Who is Required to File an Income Tax Return in India?
Filing an Income Tax Return (ITR) in India is not only a compliance requirement but also a legal obligation for certain individuals and entities. Section 139(1) of the Income Tax Act, 1961, lays down the conditions under which filing a return becomes mandatory. Here’s a comprehensive guide to understanding who must file an ITR in India, the due dates, and exceptions.
Mandatory Filing Based on Income Threshold
Any individual, Hindu Undivided Family (HUF), Association of Persons (AOP), Body of Individuals (BOI), or any artificial juridical person whose total income exceeds the basic exemption limit for a financial year must file an ITR.

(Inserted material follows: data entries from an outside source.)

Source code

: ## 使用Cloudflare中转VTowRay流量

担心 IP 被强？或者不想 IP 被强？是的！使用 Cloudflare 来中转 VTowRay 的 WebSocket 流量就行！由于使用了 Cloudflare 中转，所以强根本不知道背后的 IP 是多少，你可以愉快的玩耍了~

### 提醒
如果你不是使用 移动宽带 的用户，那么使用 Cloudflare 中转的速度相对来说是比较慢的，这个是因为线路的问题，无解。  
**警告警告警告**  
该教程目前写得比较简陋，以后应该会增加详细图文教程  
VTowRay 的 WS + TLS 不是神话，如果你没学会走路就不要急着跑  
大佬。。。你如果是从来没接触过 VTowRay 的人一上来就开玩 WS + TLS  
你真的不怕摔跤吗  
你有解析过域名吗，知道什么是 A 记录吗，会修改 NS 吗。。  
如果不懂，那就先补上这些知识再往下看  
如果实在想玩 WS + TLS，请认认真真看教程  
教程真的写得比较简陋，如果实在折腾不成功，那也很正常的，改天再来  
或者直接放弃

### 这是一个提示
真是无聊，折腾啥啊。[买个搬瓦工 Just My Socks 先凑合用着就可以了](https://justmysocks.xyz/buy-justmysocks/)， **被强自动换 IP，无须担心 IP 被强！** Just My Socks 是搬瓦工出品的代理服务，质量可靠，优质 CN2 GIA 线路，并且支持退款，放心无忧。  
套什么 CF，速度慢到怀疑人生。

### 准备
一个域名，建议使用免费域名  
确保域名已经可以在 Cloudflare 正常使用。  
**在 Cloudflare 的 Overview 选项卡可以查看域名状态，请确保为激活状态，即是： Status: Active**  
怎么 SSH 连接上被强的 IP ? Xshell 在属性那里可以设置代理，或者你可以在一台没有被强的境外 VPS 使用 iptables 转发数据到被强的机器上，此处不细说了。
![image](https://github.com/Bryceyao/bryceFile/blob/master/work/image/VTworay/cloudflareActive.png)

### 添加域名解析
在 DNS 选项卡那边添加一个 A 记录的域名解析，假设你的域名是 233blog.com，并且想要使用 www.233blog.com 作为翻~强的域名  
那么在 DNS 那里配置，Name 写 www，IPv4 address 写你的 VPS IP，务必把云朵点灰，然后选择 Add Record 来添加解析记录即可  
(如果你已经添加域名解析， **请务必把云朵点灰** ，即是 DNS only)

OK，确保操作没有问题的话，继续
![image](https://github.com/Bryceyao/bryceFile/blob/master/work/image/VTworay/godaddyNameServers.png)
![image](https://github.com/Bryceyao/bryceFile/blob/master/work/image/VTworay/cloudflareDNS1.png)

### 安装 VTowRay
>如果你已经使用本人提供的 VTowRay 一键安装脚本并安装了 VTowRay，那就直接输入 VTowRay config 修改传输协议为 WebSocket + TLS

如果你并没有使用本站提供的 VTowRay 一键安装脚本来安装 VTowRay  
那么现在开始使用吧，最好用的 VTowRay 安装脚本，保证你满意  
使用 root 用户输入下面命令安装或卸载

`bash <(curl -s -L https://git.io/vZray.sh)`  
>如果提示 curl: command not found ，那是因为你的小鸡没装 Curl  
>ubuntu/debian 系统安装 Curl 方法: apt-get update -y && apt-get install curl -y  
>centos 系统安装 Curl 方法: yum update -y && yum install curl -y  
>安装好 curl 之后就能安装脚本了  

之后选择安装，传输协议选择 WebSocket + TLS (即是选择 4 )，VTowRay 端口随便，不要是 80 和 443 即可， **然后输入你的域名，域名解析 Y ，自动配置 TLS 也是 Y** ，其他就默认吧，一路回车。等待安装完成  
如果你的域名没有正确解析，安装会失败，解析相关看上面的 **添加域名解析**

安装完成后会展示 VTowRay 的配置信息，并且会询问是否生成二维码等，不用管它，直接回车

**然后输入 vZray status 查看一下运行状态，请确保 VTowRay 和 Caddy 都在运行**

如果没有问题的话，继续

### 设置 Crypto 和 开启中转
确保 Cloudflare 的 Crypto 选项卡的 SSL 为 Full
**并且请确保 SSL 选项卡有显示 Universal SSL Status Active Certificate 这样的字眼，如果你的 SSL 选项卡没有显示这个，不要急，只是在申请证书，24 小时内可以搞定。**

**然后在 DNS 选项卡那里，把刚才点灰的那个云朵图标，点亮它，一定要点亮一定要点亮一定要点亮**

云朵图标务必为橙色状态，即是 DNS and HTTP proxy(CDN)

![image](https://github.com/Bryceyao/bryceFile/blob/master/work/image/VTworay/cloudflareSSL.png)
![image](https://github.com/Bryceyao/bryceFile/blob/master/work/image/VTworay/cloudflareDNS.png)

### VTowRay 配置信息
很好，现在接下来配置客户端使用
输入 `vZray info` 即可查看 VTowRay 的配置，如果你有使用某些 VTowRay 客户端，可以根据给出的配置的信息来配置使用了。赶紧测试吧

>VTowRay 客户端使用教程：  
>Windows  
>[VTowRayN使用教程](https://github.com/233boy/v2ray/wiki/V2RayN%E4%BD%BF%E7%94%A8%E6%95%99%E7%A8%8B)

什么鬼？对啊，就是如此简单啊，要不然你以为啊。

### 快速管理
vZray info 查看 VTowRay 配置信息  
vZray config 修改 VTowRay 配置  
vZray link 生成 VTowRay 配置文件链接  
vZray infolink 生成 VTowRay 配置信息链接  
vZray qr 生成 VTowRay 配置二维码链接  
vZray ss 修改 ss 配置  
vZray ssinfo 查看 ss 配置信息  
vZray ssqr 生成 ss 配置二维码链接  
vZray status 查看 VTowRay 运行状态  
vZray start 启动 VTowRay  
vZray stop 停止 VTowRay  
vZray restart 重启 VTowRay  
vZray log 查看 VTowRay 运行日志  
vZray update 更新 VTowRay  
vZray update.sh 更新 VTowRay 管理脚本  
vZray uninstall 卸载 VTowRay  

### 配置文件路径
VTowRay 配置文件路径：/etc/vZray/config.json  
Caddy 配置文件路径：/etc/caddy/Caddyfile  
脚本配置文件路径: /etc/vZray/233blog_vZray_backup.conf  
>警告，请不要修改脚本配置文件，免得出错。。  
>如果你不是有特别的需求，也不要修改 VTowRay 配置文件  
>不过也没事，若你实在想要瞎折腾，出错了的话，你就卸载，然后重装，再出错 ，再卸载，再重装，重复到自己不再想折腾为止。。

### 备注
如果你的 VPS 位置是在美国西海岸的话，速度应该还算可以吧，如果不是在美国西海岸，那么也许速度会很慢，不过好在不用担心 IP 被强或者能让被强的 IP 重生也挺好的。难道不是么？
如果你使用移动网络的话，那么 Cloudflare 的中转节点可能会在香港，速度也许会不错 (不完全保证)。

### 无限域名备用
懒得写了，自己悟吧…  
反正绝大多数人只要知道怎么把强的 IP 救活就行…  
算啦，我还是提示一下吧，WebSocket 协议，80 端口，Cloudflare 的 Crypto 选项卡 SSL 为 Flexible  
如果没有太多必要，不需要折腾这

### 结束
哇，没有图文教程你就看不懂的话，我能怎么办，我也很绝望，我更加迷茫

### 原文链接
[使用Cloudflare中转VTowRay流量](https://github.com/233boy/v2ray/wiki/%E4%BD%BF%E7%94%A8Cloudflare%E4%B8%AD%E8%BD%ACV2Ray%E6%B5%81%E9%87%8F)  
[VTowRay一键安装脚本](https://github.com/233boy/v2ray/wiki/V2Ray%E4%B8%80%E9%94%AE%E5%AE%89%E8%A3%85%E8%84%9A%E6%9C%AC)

Basic Exemption Limit for FY 2024–25 under the new regime (for most individuals below 60 years): ₹3,00,000
Under the old regime (for individuals below 60 years): ₹2,50,000
Even if deductions under Chapter VI-A (such as Section 80C, 80D, etc.) or exemptions under Sections 10, 54, etc., bring your taxable income below the threshold, you may still be required to file a return under certain scenarios.
Due Dates for Filing Income Tax Return
As per Section 139(1), the due dates vary depending on the nature of the assessee:
| Category of Assessee | Due Date for Filing ITR |
|---|---|
| Companies, LLPs, and firms whose accounts require audit | 31st October |
| Assessees required to furnish report under Section 92E (Transfer Pricing) | 30th November |
| All other individual taxpayers (not covered above) | 31st July |
Additional Filing Requirements Irrespective of Income
Certain individuals must file their returns even if their income is below the taxable limit. As per amendments made through the Finance Bill, 2015, any resident individual (other than not ordinarily resident) must file a return if, during the year, they:
Hold (as beneficial owner or otherwise) any asset outside India, or
Have signing authority in any foreign bank account, or
Are beneficiaries of any asset located outside India
In such cases, filing a return is mandatory, irrespective of the income level.
Specified High-Value Transactions That Mandate Return Filing
Even if the total income is below the taxable limit, a return must be filed by an individual (other than company or firm) if they have:
Deposited more than ₹1 crore in one or more current accounts during the financial year
Incurred foreign travel expenditure exceeding ₹2 lakh
Paid electricity bills exceeding ₹1 lakh in a year
Any other conditions as may be prescribed by the Central Board of Direct Taxes (CBDT)
Example Case: Understanding with a Practical Illustration
Let’s understand this with a simple example.
Mr. Arjun’s Income for FY 2024–25 (AY 2025–26):
Salary Income: ₹5,00,000
Loss from House Property: ₹(1,50,000)
Total Gross Income: ₹3,50,000
Deductions:
Health Insurance Premium: ₹25,000
LIC Premium: ₹1,00,000
Total Deductions: ₹1,25,000
Taxable Income: ₹2,25,000
Although Mr. Arjun’s taxable income is below the basic exemption limit, he is still advised to file an ITR. This is because to claim and carry forward the loss from house property, filing within the due date is mandatory.
Filing Return to Carry Forward Losses
Under Section 139(3) read with Section 80, if a person incurs a loss under the head:
“Profits and Gains of Business or Profession”
“Capital Gains”
and wishes to carry forward the same for set-off in future years, the return must be filed within the time allowed under Section 139(1). Failing to do so disqualifies the assessee from claiming such carried-forward losses.
Filing Through Employer (Section 139(1A))
Section 139(1A) also provides an optional mechanism for salaried individuals, allowing them to file their returns through their employers under the notified scheme known as the “Scheme for Filing of Return by Salaried Employees through Employer, 2004“. The employer, in turn, must submit these returns to the tax department before the due date.
Final Thoughts
Filing your Income Tax Return is not just a legal formality—it ensures that you stay compliant and avail the benefits such as carry-forward of losses, claiming refunds, and serving as valid proof of income. Even if your income is not taxable, certain transactions and foreign asset holdings can mandate filing.
To avoid penalties and preserve your rights under the law, it is always advisable to evaluate your situation at the end of the financial year and file your ITR by the applicable due date.